Montaña Rajada, in El Paso on the island of La Palma (Canary Islands, Spain), taken by the Interreg EELabs project camera, from the Roque de los Muchachos Observatory (Garafía, Instituto de Astrofísica de Canarias), looking towards the Caldera de Taburiente and the south of the island.

The worst thing I did the day after the eruption began was read some of the comments (in three languages) alongside La Vanguardia's live reporting of the La Palma eruption. I'll not bore you with the totally irrelevant ones, but one, in Spanish perfectly summarized a lot of them, "erupciona un volcán y salen un montón de locos a anunciar el fin del mundo" (a volcano erupts and a mountain of idiots come out to announce the end of the world). Far from it, but tiny inconveniences like facts aren't going to get in the way of such people's opinions these days.
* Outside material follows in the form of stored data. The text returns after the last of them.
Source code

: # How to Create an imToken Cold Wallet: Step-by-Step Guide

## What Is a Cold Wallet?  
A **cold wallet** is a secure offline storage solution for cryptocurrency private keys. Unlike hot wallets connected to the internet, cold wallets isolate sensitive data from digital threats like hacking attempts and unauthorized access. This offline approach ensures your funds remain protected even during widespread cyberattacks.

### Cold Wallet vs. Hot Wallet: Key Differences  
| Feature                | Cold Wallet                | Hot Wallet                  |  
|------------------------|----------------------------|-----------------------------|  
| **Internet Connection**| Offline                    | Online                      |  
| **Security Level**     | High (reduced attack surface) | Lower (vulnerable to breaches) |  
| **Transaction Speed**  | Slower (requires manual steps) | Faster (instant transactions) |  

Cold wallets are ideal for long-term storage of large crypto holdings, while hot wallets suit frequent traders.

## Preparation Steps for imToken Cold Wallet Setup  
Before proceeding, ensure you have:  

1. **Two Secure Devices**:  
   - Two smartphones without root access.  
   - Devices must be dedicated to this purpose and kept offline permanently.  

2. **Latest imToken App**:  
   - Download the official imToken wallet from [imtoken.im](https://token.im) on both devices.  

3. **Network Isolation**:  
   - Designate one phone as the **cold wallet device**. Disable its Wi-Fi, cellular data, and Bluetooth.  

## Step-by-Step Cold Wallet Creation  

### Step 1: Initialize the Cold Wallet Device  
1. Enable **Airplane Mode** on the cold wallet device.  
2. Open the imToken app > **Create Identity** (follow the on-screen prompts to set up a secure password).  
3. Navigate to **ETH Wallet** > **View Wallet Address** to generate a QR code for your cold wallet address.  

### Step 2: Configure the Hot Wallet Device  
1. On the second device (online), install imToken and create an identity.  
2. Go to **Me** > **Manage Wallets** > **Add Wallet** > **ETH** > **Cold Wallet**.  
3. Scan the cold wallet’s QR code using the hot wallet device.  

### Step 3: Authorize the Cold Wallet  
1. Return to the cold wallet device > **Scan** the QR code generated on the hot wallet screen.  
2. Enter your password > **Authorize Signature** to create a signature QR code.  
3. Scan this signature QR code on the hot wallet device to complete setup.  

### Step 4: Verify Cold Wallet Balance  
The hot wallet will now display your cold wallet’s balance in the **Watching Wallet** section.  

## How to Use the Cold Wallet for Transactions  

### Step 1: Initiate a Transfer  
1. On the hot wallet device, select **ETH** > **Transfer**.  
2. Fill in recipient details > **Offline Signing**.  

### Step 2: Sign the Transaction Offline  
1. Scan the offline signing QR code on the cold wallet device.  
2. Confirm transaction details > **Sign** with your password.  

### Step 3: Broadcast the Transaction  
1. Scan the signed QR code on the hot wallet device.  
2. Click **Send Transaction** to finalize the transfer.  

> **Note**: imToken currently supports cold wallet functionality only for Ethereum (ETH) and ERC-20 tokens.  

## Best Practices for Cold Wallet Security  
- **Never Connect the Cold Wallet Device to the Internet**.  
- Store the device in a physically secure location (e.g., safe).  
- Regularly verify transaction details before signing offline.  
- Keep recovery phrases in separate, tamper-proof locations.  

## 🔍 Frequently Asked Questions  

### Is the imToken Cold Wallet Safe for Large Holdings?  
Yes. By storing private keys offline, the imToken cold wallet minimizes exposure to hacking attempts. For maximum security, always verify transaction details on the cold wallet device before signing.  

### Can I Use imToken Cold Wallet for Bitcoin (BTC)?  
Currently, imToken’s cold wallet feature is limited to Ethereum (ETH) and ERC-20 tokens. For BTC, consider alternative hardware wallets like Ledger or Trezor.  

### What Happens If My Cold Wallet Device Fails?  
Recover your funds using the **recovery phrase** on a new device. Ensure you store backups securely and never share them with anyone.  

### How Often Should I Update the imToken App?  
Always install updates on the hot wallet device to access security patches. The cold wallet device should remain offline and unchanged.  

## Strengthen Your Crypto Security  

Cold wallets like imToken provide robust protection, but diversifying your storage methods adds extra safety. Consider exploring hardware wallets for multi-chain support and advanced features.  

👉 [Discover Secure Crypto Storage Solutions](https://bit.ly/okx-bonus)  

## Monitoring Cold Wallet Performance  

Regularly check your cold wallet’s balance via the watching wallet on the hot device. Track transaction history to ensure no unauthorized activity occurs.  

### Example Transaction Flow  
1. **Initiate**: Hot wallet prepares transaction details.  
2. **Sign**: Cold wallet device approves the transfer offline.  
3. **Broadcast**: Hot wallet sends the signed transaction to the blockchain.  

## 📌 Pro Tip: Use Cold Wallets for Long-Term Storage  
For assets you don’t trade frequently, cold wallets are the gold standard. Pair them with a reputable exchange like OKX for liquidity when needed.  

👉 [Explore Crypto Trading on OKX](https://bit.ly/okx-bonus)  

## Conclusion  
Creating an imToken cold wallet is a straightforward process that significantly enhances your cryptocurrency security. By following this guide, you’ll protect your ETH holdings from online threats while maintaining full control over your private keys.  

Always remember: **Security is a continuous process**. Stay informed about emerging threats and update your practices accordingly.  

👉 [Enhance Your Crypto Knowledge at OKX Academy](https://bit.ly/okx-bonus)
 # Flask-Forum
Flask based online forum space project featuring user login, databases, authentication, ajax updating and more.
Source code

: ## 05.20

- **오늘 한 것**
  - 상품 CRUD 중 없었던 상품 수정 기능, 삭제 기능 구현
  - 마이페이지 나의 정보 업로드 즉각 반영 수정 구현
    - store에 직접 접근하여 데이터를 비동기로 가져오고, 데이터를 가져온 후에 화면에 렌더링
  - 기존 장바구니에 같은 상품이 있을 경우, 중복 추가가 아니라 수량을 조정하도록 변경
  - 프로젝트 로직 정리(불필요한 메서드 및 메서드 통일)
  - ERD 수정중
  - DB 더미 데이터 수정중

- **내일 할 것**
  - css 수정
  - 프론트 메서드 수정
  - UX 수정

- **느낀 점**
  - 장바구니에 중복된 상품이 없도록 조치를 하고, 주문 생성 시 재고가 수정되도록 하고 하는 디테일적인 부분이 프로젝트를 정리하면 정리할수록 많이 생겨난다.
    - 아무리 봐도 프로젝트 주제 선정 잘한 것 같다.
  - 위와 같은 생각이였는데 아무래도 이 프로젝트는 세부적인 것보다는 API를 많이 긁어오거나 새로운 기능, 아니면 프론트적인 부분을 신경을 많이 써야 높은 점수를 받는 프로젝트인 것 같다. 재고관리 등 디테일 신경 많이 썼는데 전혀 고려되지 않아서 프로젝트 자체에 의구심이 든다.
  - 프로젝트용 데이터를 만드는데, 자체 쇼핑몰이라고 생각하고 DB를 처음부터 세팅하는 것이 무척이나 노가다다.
And one comment, in English, really did say "RIP Canary Islands". [Thumps head against laptop.] Hello! The Canary Islands were formed by volcanic eruptions millions of years ago. "The Canary Islands and some seamounts to the north-east form the Canary Volcanic Province whose volcanic history started about 70 million years ago." This eruption isn't going to kill / destroy the Canary Islands.
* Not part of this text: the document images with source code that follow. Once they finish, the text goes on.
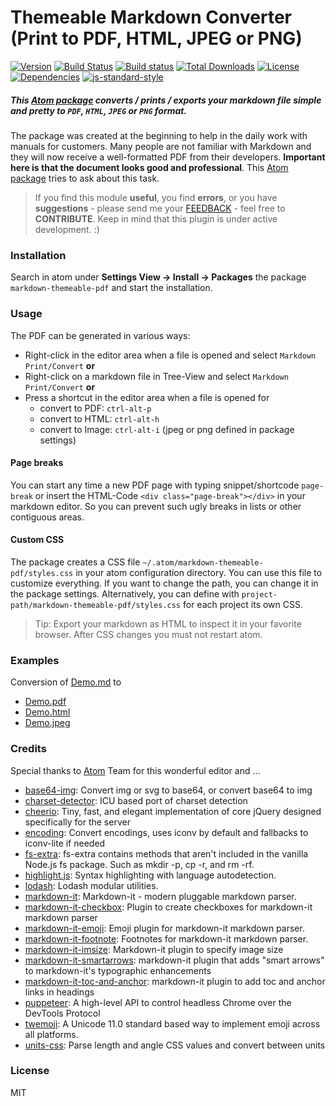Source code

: Themeable Markdown Converter (Print to PDF, HTML, JPEG or PNG)
==============================================================

[![Version](https://img.shields.io/apm/v/markdown-themeable-pdf.svg)](https://github.com/cakebake/markdown-themeable-pdf/releases) [![Build Status](https://travis-ci.org/cakebake/markdown-themeable-pdf.svg?branch=rewrite)](https://travis-ci.org/cakebake/markdown-themeable-pdf) [![Build status](https://ci.appveyor.com/api/projects/status/3wglnf4du2teyn33/branch/rewrite?svg=true)](https://ci.appveyor.com/project/cakebake/markdown-themeable-pdf/branch/rewrite) [![Total Downloads](https://img.shields.io/apm/dm/markdown-themeable-pdf.svg)](https://atom.io/packages/markdown-themeable-pdf) [![License](https://img.shields.io/apm/l/markdown-themeable-pdf.svg)](https://github.com/cakebake/markdown-themeable-pdf/blob/rewrite/package.json) [![Dependencies](https://img.shields.io/david/cakebake/markdown-themeable-pdf.svg)](https://github.com/cakebake/markdown-themeable-pdf/blob/rewrite/package.json) [![js-standard-style](https://img.shields.io/badge/code%20style-standard-green.svg)](http://standardjs.com)

##### This [Atom package](https://atom.io/packages/markdown-themeable-pdf) converts / prints / exports your markdown file simple and pretty to `PDF`, `HTML`, `JPEG` or `PNG` format.

The package was created at the beginning to help in the daily work with manuals for customers. Many people are not familiar with Markdown and they will now receive a well-formatted PDF from their developers. **Important here is that the document looks good and professional**. This [Atom package](https://atom.io/packages/markdown-themeable-pdf) tries to ask about this task.

> If you find this module **useful**, you find **errors**, or you have **suggestions** - please send me your [FEEDBACK](https://github.com/cakebake/markdown-themeable-pdf/issues/new) - feel free to **CONTRIBUTE**. Keep in mind that this plugin is under active development. :)

### Installation

Search in atom under **Settings View -> Install -> Packages** the package `markdown-themeable-pdf` and start the installation.

### Usage

The PDF can be generated in various ways:

-	Right-click in the editor area when a file is opened and select `Markdown Print/Convert` **or**
-	Right-click on a markdown file in Tree-View and select `Markdown Print/Convert` **or**
-	Press a shortcut in the editor area when a file is opened for
	-	convert to PDF: `ctrl-alt-p`
	-	convert to HTML: `ctrl-alt-h`
	-	convert to Image: `ctrl-alt-i` (jpeg or png defined in package settings)

#### Page breaks

You can start any time a new PDF page with typing snippet/shortcode `page-break` or insert the HTML-Code `<div class="page-break"></div>` in your markdown editor. So you can prevent such ugly breaks in lists or other contiguous areas.

#### Custom CSS

The package creates a CSS file `~/.atom/markdown-themeable-pdf/styles.css` in your atom configuration directory. You can use this file to customize everything. If you want to change the path, you can change it in the package settings. Alternatively, you can define with `project-path/markdown-themeable-pdf/styles.css` for each project its own CSS.

> Tip: Export your markdown as HTML to inspect it in your favorite browser. After CSS changes you must not restart atom.

### Examples

Conversion of [Demo.md](https://github.com/cakebake/markdown-themeable-pdf/raw/rewrite/spec/markdown/Demo.md) to

-	[Demo.pdf](https://github.com/cakebake/markdown-themeable-pdf/raw/rewrite/spec/markdown/Demo.pdf)
-	[Demo.html](https://github.com/cakebake/markdown-themeable-pdf/raw/rewrite/spec/markdown/Demo.html)
-	[Demo.jpeg](https://github.com/cakebake/markdown-themeable-pdf/raw/rewrite/spec/markdown/Demo.jpeg)

### Credits

Special thanks to [Atom](https://atom.io/) Team for this wonderful editor and ...

- [base64-img](https://ghub.io/base64-img): Convert img or svg to base64, or convert base64 to img
- [charset-detector](https://ghub.io/charset-detector): ICU based port of charset detection
- [cheerio](https://ghub.io/cheerio): Tiny, fast, and elegant implementation of core jQuery designed specifically for the server
- [encoding](https://ghub.io/encoding): Convert encodings, uses iconv by default and fallbacks to iconv-lite if needed
- [fs-extra](https://ghub.io/fs-extra): fs-extra contains methods that aren&#39;t included in the vanilla Node.js fs package. Such as mkdir -p, cp -r, and rm -rf.
- [highlight.js](https://ghub.io/highlight.js): Syntax highlighting with language autodetection.
- [lodash](https://ghub.io/lodash): Lodash modular utilities.
- [markdown-it](https://ghub.io/markdown-it): Markdown-it - modern pluggable markdown parser.
- [markdown-it-checkbox](https://ghub.io/markdown-it-checkbox): Plugin to create checkboxes for markdown-it markdown parser
- [markdown-it-emoji](https://ghub.io/markdown-it-emoji): Emoji plugin for markdown-it markdown parser.
- [markdown-it-footnote](https://ghub.io/markdown-it-footnote): Footnotes for markdown-it markdown parser.
- [markdown-it-imsize](https://ghub.io/markdown-it-imsize): Markdown-it plugin to specify image size
- [markdown-it-smartarrows](https://ghub.io/markdown-it-smartarrows): markdown-it plugin that adds &quot;smart arrows&quot; to markdown-it&#39;s typographic enhancements
- [markdown-it-toc-and-anchor](https://ghub.io/markdown-it-toc-and-anchor): markdown-it plugin to add toc and anchor links in headings
- [puppeteer](https://ghub.io/puppeteer): A high-level API to control headless Chrome over the DevTools Protocol
- [twemoji](https://ghub.io/twemoji): A Unicode 11.0 standard based way to implement emoji across all platforms.
- [units-css](https://ghub.io/units-css): Parse length and angle CSS values and convert between units


### License

MIT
It won't even change the orography of La Palma. The island ended up a little bit bigger as the lava reached the sea, as it did after the last eruption in 1971. And as Sheila Crosby pointed out, "This is a small volcano, as volcanoes go." 

It was mentioned in the news coverage that some media outlets had been using misleading headlines and, frankly, I'm surprised that the Daily Mail didn't do their usual "Holiday Chaos as Tourists Flee Volcanic Eruption ..." as though throwing themselves into the sea. Or maybe they did, or maybe the 500 tourists who have been evacuated on La Palma were not British enough for them. 
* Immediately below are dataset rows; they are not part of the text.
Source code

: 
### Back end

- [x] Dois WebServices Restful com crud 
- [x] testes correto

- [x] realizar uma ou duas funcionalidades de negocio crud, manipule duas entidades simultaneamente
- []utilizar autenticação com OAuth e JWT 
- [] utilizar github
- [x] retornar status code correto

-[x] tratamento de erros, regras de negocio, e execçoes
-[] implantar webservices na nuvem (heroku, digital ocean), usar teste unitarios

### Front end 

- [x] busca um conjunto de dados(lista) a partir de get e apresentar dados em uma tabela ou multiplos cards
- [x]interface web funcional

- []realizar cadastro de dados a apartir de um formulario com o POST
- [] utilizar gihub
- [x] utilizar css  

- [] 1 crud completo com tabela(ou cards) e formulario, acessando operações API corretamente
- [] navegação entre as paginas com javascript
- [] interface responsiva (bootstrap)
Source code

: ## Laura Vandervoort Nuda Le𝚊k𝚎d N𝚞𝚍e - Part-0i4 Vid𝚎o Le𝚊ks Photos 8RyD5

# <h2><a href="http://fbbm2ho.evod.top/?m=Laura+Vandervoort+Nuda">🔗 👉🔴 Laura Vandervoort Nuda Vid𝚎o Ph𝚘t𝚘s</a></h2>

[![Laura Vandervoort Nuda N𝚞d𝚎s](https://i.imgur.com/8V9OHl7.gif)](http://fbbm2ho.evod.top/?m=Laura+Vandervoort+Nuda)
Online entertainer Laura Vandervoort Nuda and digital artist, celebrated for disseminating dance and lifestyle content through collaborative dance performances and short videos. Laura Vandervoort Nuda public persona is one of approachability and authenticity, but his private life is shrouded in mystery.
The situation in the area of ​​La Palma affected by the eruption "is devastating", because "a lava flow with an average height of six meters literally eats away homes, infrastructures, crops that it finds on its way to the coast of the valley of Aridane”, explained the president of the Cabildo, Mariano Hernández Zapata.

Of course the material losses are devastating for those who have lost homes, but it should be seen as more of a success than of disaster: people had been prepared and knew about packing their Armageddon-out-of-here bag(TM); the experts were able to predict almost to the millimetre where the eruption would occur, and when. It could have been much worse, but was never going to destroy the Canary Islands.